Home > cirrostratus

cirrostratus

Cirrostratus is a project mainly written in C, based on the GPL-2.0 license.

Cirrostratus storage

GG's AoE target

ggaoed is an AoE target implementation for Linux, distributed under the terms of the GNU GPL, version 2 or later. ggaoed has the following features:

  • A single process can handle any number of devices and any number of network interfaces
  • Uses kernel AIO to avoid blocking on I/O
  • Request merging: read/write requests for adjacent data blocks can be submitted as a single I/O request
  • Request batching: multiple I/O requests can be submitted with a single system call
  • Supports hotplugging/unplugging of network interfaces
  • Uses eventfd for receiving notifications about I/O completion
  • Uses epoll for handling event notifications
  • Uses memory mapped packets to lower system call overhead when receiving and sending data
  • Devices to export can be identified either by path or by UUID (using the libblkid library)
  • Delayed I/O submission utilizing timerfd (experimental)

Motivation

I wanted to play with Linux AIO, eventfd, memory mapped packets etc., and I needed a project that can utilize all of these.

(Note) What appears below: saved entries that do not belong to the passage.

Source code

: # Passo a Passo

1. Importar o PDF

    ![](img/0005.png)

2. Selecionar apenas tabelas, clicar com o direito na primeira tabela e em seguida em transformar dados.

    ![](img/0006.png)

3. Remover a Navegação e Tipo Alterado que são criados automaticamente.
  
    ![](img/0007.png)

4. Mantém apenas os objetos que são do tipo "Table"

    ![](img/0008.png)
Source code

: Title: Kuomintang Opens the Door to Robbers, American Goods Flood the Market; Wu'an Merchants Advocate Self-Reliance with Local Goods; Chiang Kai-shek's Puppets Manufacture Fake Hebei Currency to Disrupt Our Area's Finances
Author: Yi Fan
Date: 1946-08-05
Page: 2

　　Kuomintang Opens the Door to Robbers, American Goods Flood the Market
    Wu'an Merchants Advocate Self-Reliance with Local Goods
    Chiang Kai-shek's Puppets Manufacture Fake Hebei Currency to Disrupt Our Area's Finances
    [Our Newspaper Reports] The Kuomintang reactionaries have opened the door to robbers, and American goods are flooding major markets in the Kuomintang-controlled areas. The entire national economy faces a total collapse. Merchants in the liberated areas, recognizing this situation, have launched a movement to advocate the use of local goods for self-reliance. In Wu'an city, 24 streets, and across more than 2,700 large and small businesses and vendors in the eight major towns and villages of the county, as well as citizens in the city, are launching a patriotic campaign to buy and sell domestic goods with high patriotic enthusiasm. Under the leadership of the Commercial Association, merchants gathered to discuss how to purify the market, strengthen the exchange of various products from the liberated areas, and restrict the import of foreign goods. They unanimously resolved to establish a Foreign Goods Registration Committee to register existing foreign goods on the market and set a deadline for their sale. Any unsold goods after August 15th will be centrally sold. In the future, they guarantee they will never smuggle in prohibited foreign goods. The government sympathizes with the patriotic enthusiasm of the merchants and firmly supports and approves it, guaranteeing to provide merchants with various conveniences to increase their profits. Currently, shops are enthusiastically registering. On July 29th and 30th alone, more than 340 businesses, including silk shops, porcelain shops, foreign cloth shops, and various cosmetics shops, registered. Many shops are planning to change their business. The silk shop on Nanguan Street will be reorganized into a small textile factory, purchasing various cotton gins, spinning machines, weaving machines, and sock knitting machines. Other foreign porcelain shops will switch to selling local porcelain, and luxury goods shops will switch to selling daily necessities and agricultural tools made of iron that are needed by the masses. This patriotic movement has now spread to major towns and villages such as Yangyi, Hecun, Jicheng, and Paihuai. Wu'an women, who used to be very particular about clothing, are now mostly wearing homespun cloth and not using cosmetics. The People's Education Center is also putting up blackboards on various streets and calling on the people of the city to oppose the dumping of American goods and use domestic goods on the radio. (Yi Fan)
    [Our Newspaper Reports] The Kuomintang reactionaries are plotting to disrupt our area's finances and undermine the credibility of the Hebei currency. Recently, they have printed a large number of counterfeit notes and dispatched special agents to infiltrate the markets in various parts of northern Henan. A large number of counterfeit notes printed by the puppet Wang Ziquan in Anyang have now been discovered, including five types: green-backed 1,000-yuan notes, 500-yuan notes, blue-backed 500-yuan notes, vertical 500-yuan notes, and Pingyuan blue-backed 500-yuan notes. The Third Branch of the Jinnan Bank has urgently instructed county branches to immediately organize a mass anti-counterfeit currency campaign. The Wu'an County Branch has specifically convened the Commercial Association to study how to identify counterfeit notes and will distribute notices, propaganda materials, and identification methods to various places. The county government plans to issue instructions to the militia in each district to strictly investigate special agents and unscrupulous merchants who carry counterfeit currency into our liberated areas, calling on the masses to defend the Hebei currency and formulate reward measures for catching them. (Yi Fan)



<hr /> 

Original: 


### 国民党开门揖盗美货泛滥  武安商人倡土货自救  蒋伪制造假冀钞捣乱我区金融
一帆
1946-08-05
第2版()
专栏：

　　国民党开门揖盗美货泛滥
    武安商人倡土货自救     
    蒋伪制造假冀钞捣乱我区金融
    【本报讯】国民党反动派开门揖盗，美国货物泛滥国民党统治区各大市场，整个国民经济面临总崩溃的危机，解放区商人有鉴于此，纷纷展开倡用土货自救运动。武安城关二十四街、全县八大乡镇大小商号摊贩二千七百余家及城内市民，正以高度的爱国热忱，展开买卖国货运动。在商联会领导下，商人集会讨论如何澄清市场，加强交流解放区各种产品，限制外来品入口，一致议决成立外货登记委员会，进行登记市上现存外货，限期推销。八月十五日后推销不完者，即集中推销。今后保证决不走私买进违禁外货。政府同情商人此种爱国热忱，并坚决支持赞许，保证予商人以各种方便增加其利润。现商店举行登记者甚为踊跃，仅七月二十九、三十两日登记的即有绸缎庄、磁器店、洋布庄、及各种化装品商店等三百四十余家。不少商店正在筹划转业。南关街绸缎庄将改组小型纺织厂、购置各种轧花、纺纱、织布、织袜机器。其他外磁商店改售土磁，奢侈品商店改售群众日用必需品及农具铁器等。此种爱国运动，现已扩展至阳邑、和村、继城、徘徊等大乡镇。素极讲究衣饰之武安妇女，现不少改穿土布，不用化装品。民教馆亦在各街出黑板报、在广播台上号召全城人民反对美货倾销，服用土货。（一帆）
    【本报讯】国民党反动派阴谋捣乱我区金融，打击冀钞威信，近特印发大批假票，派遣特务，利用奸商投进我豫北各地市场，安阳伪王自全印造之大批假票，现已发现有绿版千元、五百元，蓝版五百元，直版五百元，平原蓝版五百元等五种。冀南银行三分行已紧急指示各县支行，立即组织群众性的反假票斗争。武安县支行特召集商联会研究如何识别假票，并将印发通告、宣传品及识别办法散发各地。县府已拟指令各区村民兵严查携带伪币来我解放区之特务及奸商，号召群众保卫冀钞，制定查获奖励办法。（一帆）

The de facto standard solution ("write yet another small web server") seemed boring, so ggaoed was born.

This also means ggaoed is not meant to be portable.

Requirements

The following software is needed in order to build ggaoed:

  • glibc 2.8 (built on Linux kernel 2.6.27 or later)
  • libaio 0.3.107
  • libatomic_ops 1.2
  • glib 2.12
  • libblkid-dev
  • docbook2x 0.8 (for building the man pages)

If you are using a recent enough major Linux distribution chances are high that you can find the above already packaged, just install the suitable devel packages.

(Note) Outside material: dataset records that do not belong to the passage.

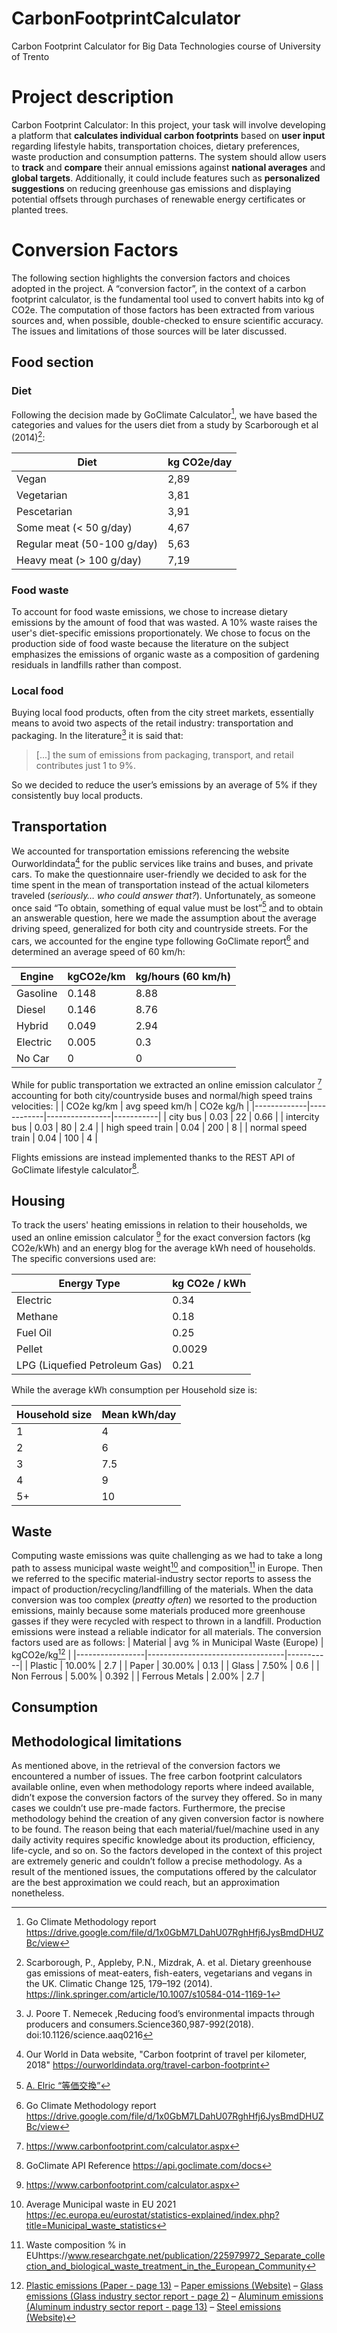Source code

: # CarbonFootprintCalculator
Carbon Footprint Calculator for Big Data Technologies course of University of Trento

# Project description
Carbon Footprint Calculator: In this project, your task will involve developing a platform that **calculates individual carbon footprints** based on **user input** regarding lifestyle habits, transportation choices, dietary preferences, waste production and consumption patterns. The system should allow users to **track** and **compare** their annual emissions against **national averages** and **global targets**. Additionally, it could include features such as **personalized suggestions** on reducing greenhouse gas emissions and displaying potential offsets through purchases of renewable energy certificates or planted trees. 

# Conversion Factors
The following section highlights the conversion factors and choices adopted in the project. A “conversion factor”, in the context of a carbon footprint calculator, is the fundamental tool used to convert habits into kg of CO2e. The computation of those factors has been extracted from various sources and, when possible, double-checked to ensure scientific accuracy. The issues and limitations of those sources will be later discussed.

## Food section
### Diet
Following the decision made by GoClimate Calculator[^1], we have based the categories and values for the users diet from a study by Scarborough et al (2014)[^2]:
	
| **Diet**                    | **kg CO2e/day** |
|-----------------------------|-----------------|
| Vegan                       | 2,89            |
| Vegetarian                  | 3,81            |
| Pescetarian                 | 3,91            |
| Some meat (< 50 g/day)      | 4,67            |
| Regular meat (50-100 g/day) | 5,63            |
| Heavy meat (> 100 g/day)    | 7,19            |

### Food waste
To account for food waste emissions, we chose to increase dietary emissions by the amount of food that was wasted. A 10% waste raises the user's diet-specific emissions proportionately. We chose to focus on the production side of food waste because the literature on the subject emphasizes the emissions of organic waste as a composition of gardening residuals in landfills rather than compost.

### Local food
Buying local food products, often from the city street markets, essentially means to avoid two aspects of the retail industry: transportation and packaging. In the literature[^3] it is said that:
> [...] the sum of emissions from packaging, transport, and retail contributes just 1 to 9%.

So we decided to reduce the user’s emissions by an average of 5% if they consistently buy local products.

## Transportation
We accounted for transportation emissions referencing the website Ourworldindata[^4] for the public services like trains and buses, and private cars. To make the questionnaire user-friendly we decided to ask for the time spent in the mean of transportation instead of the actual kilometers traveled (_seriously… who could answer that?_). Unfortunately, as someone once said “To obtain, something of equal value must be lost”[^5] and to obtain an answerable question, here we made the assumption about the average driving speed, generalized for both city and countryside streets. 
For the cars, we accounted for the engine type following GoClimate report[^1] and determined an average speed of 60 km/h:

| **Engine**      | **kgCO2e/km**    | **kg/hours (60 km/h)** |
|-----------|----------|------------------|
| Gasoline  | 0.148    | 8.88             |
| Diesel    | 0.146    | 8.76             |
| Hybrid    | 0.049    | 2.94             |
| Electric  | 0.005    | 0.3              |
| No Car    | 0        | 0                |

While for public transportation we extracted an online emission calculator [^7] accounting for both city/countryside buses and normal/high speed trains velocities:
|             | CO2e kg/km | avg speed km/h | CO2e kg/h |
|-------------|------------|----------------|-----------|
| city bus    | 0.03       | 22             | 0.66      |
| intercity bus | 0.03       | 80             | 2.4       |
| high speed train | 0.04       | 200            | 8         |
| normal speed train | 0.04       | 100            | 4         |

Flights emissions are instead implemented thanks to the REST API of GoClimate lifestyle calculator[^6].

## Housing
To track the users' heating emissions in relation to their households, we used an online emission calculator [^7] for the exact conversion factors (kg CO2e/kWh) and an energy blog for the average kWh need of households. The specific conversions used are:

| Energy Type            | kg CO2e / kWh |
|------------------------|---------------|
| Electric               | 0.34          |
| Methane                | 0.18          |
| Fuel Oil               | 0.25          |
| Pellet                 | 0.0029        |
| LPG (Liquefied Petroleum Gas) | 0.21  |

While the average kWh consumption per Household size is:

| Household size | Mean kWh/day |
|-------------|--------------|
| 1           | 4            |
| 2           | 6            |
| 3           | 7.5          |
| 4           | 9            |
| 5+           | 10           |


## Waste
Computing waste emissions was quite challenging as we had to take a long path to assess municipal waste weight[^8] and composition[^9] in Europe. Then we referred to the specific material-industry sector reports to assess the impact of production/recycling/landfilling of the materials. When the data conversion was too complex (_preatty often_) we resorted to the production emissions, mainly because some materials produced more greenhouse gasses if they were recycled with respect to thrown in a landfill. Production emissions were instead a reliable indicator for all materials. The conversion factors used are as follows:
| Material        | avg % in Municipal Waste (Europe) | kgCO2e/kg[^10] |
|-----------------|----------------------------------|-----------|
| Plastic         | 10.00%                           | 2.7       |
| Paper           | 30.00%                           | 0.13      |
| Glass           | 7.50%                            | 0.6       |
| Non Ferrous     | 5.00%                            | 0.392     |
| Ferrous Metals  | 2.00%                            | 2.7       |



## Consumption


## Methodological limitations 
As mentioned above, in the retrieval of the conversion factors we encountered a number of issues. The free carbon footprint calculators available online, even when methodology reports where indeed available, didn’t expose the conversion factors of the survey they offered. So in many cases we couldn’t use pre-made factors. Furthermore, the precise methodology behind the creation of any given conversion factor is nowhere to be found. The reason being that each material/fuel/machine used in any daily activity requires specific knowledge about its production, efficiency, life-cycle, and so on. So the factors developed in the context of this project are extremely generic and couldn’t follow a precise methodology.
As a result of the mentioned issues, the computations offered by the calculator are the best approximation we could reach, but an approximation nonetheless.









[^1]: Go Climate Methodology report https://drive.google.com/file/d/1x0GbM7LDahU07RghHfj6JysBmdDHUZBc/view

[^2]: Scarborough, P., Appleby, P.N., Mizdrak, A. et al. Dietary greenhouse gas emissions of meat-eaters, fish-eaters, vegetarians and vegans in the UK. Climatic Change 125, 179–192 (2014). https://link.springer.com/article/10.1007/s10584-014-1169-1

[^3]: J. Poore T. Nemecek ,Reducing food’s environmental impacts through producers and consumers.Science360,987-992(2018). doi:10.1126/science.aaq0216

[^4]: Our World in Data website, "Carbon footprint of travel per kilometer, 2018" https://ourworldindata.org/travel-carbon-footprint 

[^5]: [A. Elric “等価交換”](https://www.youtube.com/watch?v=8nm4chD_-Mg)

[^6]: GoClimate API Reference https://api.goclimate.com/docs

[^7]: https://www.carbonfootprint.com/calculator.aspx

[^8]: Average Municipal waste in EU 2021 https://ec.europa.eu/eurostat/statistics-explained/index.php?title=Municipal_waste_statistics

[^9]: Waste composition % in EUhttps://www.researchgate.net/publication/225979972_Separate_collection_and_biological_waste_treatment_in_the_European_Community

[^10]: [Plastic emissions (Paper - page 13)](https://www.eionet.europa.eu/etcs/etc-wmge/products/etc-wmge-reports/greenhouse-gas-emissions-and-natural-capital-implications-of-plastics-including-biobased-plastics/@@download/file/ETC_2.1.2.1._GHGEmissionsOfPlastics_FinalReport_v7.0_ED.pdf) – [Paper emissions (Website)](https://www.holmen.com/en/paper/sustainability/sustainability-stories/how-to-undrestand-carbon-footprints/) – [Glass emissions (Glass industry sector report - page 2)](https://climate.ec.europa.eu/system/files/2016-11/bm_study-glass_en.pdf) – [Aluminum emissions (Aluminum industry sector report - page 13)](https://climate.ec.europa.eu/system/files/2016-11/bm_study-aluminium_en.pdf) – [Steel emissions (Website)](https://www.sustainable-ships.org/stories/2022/carbon-footprint-steel)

Running ggaoed requires Linux kernel 2.6.27 or later. Using the memory mapped packet interface for sending data requires kernel 2.6.31 or later.

Building and installing

Just run

./configure
make
make install

You have to copy ggaoed.conf.dist to $(sysconfdir) and edit it according to your needs.

Performance issues

io_submit() can block if you're not using direct I/O and the required data is not in the page cache. That means that if you have one device using buffered I/O, that device may block the processing of requests of other devices. Using jumbo frames can reduce the impact if the client generally submits page aligned I/O requests.

Even when using direct I/O, mapping the offset in the request to physical location on the disk still happens synchronously. Example: if you're exporting a file rather than a block device, then the location of the file must be read from the disk synchronously before the requested I/O operation can be queued to execute asynchronously. LVM also has a negative impact on I/O submission latency but much smaller than a file system.

Performance wise the best is to export raw disk devices or partitions. The ease of administration provided by LVM may well justify the slight performance impact it brings. Export regular files only if you do not care about performance.

io_submit() can block if the kernel runs out of block layer request slots. You can set the limit in /sys/block//queue/nr_requests.

There is a system-wide limit on the number of AIO requests. You can set the limit in /proc/sys/fs/aio-max-nr.

Use jumbo frames if you want performance. The recommended MTU size is 9000 as this is the most common size supported by most gigabit network equipment. You can use larger MTU sizes but make sure all components (initiator, target, and any switches between them) support the MTU size you want to use.

Use ggaoectl to monitor the performance of the daemon. If there are dropped packets, increase the ring buffer size. A ring buffer that is too small can cause severe performance drop because the client will have to re-transmit often.

Use manageable switches and monitor packets dropped by the switch. If the target ggaoed has higher bandwidth than the initiators (i.e. the target is on a 10GigE link while the initiators has only 1GigE), then large queue sizes can cause excessive packet drops which in turn kill performance. Avoid ethernet flow control, you can get better performance by reducing the queue lengths.

About the memory mapped ring buffers

ggaoed uses a ring buffer mapped in memory to transfer packets to and from the kernel to reduce the number of system calls. There are two rings: one for receiving and one for sending data (the latter requires kernel version 2.6.31 or later). Each ring consists of a number of blocks, and every block contains one or more full frames (packets). ring-buffer-size in the config file tells the combined size of the two ring buffers.

The memory allocated for a single block must be physically contiguous. Allocating a large physycally contiguous memory block can be hard especially when the machine is running for some time and the memory gets fragmented. You can try to increase /proc/sys/vm/min_free_kbytes if fragmentation is a problem, but that is not a real solution either.

ggaoed uses a block size of 64 KiB by default, which means 7 jumbo frames fit inside a single block. If allocating the ring buffer fails, ggaoed tries smaller block sizes, but that means more memory will be wasted (since a block can contain only full frames) and less frames (packets) can be placed inside the ring buffer.

Here is a single table showing the relation between MTU, block size and the proportion of memory wasted:

MTU Block size  Frames/block    Wasted
----------------------------------------------
9000    64k     7        3.3%
9000    32k     3       17.1%
9000    16k     1       44.7%
4608    64k     14       0.6%
4608    32k     7        0.6%
4608    16k     3       14.8%
4608     8k     1       43.2%

Due to kernel internals, the number of blocks must not exceed the number of pointers that a single page can hold, that is, getpagesize() / sizeof(void *). Putting it together, the maximum size of a single ring buffer is 32 MiB on 64-bit architectures, and 64 MiB on 32-bit architectures, provided that ggaoed can use the default 64 KiB block size. If the block size has to be reduced to 32 KiB due to memory fregmentation, then the maximum ring buffer size is halved as well etc.

Acknowledgements

Some ideas have been incorporated from vblade (http://aoetools.sf.net) and qaoed (http://code.google.com/p/qaoed).

License

GPL v2 or later. See COPYING for the details.

Gábor Gombás [email protected]